What a lot of folks don't realize is just how much time will be spent over the next few months preparing what are called "briefing books" to bring the new cabinet ministers up to speed on what goes on within the departments and agencies in their portfolio. When you read transcripts of parliamentary committees, you just shake your head in disbelief at how little MPs know about the very governments they are supposed to steer. Our deputy head appeared before a Commons committee early last year, and a Conservative member from Edmonton asked her if our department had a web-site. Now THERE'S someone you want influencing federal policy. I'm just glad I work in an independent agency that doesn't report to a cabinet minister.


----------



## dwagar (Mar 6, 2006)

I have to admit one of my early predictions turned out very wrong. I had, much earlier in this thread, predicted that Jack Layton was poised to take official opposition.

I still think they could have if he'd kept on message v the Liberals, rather that going off into some never never land of becoming the PM.

I didn't think the Green Shift was going to work for the Ls. Canadians aren't stupid. If they think by telling us we're going to get a $100 a month tax credit that's supposed to somehow offset billions of $ of extra spending, that ain't gonna fly. Don't tell me that somehow 'big oil' is gonna pay for it. I know it's going to come back at me at the pump. Give me a break.

Bob Rae did try to get Dion off that message, but he got pushed aside. 

Besides, environmental issues aren't new. Wasn't it Burton Cummings that sang something like _"God save Mother Nature, we never really wanted to say goodbye"_ back in the 60s?

But Dion wanted to be Al Gore, and thought that'd work.

Did Harper really want a majority? Very likely. But, one of the journalists I saw interviewed put it pretty clearly, the Conservatives don't have the 'strength on the benches'. They made 2 critical errors. And maybe, in retrospect, that was a good thing.

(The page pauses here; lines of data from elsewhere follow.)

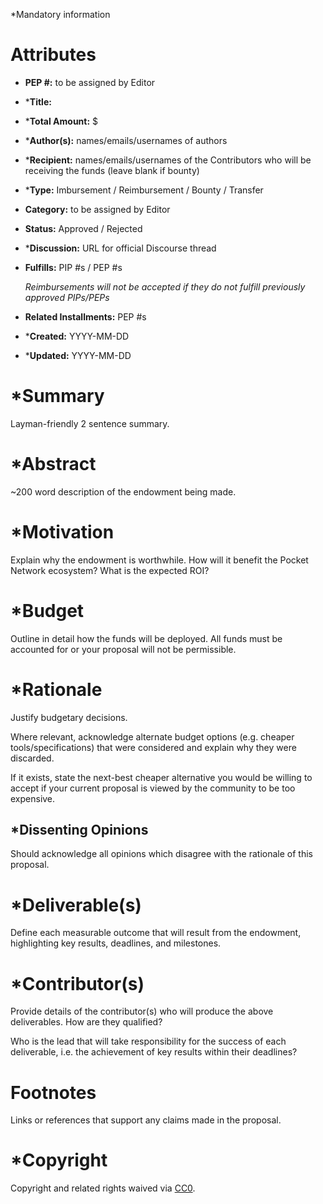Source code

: *Mandatory information

# Attributes
- **PEP #:** to be assigned by Editor
- ***Title:**
- ***Total Amount:** $
- ***Author(s):** names/emails/usernames of authors
- ***Recipient:** names/emails/usernames of the Contributors who will be receiving the funds (leave blank if bounty)
- ***Type:** Imbursement / Reimbursement / Bounty / Transfer
- **Category:** to be assigned by Editor
- **Status:** Approved / Rejected
- ***Discussion:** URL for official Discourse thread
- **Fulfills:** PIP #s / PEP #s

  *Reimbursements will not be accepted if they do not fulfill previously approved PIPs/PEPs*

- **Related Installments:** PEP #s
- ***Created:** YYYY-MM-DD
- ***Updated:** YYYY-MM-DD


# *Summary

Layman-friendly 2 sentence summary.

# *Abstract

~200 word description of the endowment being made.

# *Motivation

Explain why the endowment is worthwhile. How will it benefit the Pocket Network ecosystem? What is the expected ROI?

# *Budget

Outline in detail how the funds will be deployed. All funds must be accounted for or your proposal will not be permissible.

# *Rationale

Justify budgetary decisions. 

Where relevant, acknowledge alternate budget options (e.g. cheaper tools/specifications) that were considered and explain why they were discarded.

If it exists, state the next-best cheaper alternative you would be willing to accept if your current proposal is viewed by the community to be too expensive.

## *Dissenting Opinions

Should acknowledge all opinions which disagree with the rationale of this proposal.

# *Deliverable(s)

Define each measurable outcome that will result from the endowment, highlighting key results, deadlines, and milestones.

# *Contributor(s)

Provide details of the contributor(s) who will produce the above deliverables. How are they qualified?

Who is the lead that will take responsibility for the success of each deliverable, i.e. the achievement of key results within their deadlines?

# Footnotes

Links or references that support any claims made in the proposal.

# *Copyright

Copyright and related rights waived via [CC0](https://creativecommons.org/publicdomain/zero/1.0/).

I think we got exactly the government we wanted. A strong conservative government to deal with the economic crisis, but one that is going to have to deal with the other parties to keep them aware of social issues that may slip out of the picture.

And the Conservatives should, I hope, grow into a real national party that should win a majority in the next election. If they don't grow into it, then they don't deserve it.


----------



## allthumbs56 (Jul 24, 2006)

Frankly, I don't know how the Bloc will ever lose Quebec as long as they remain the province's "voice" in parliament. They got exactly what they had the last time.

And with a few exceptions, Ontario remained Liberal.

As a matter of fact, aside from the PC's getting 20 more seats, nothing really changed. In spite of all the miscues, policy blunders, and suicidal soundbites.

And I suppose that the message our poiticians should take home with them is "Our opinions haven't changed in the past 18 months. Stop with the games and get to work".

And I do believe that they got it ..... and will play nice together for the next 24 - 36 months........ or about how long it will take for the Liberals to get a new leader and some money in their coffers.


----------



## kat_ (Jan 11, 2007)

mhammer said:


> I imagine the same way that Albertan voters think of the Conservatives as "their" party.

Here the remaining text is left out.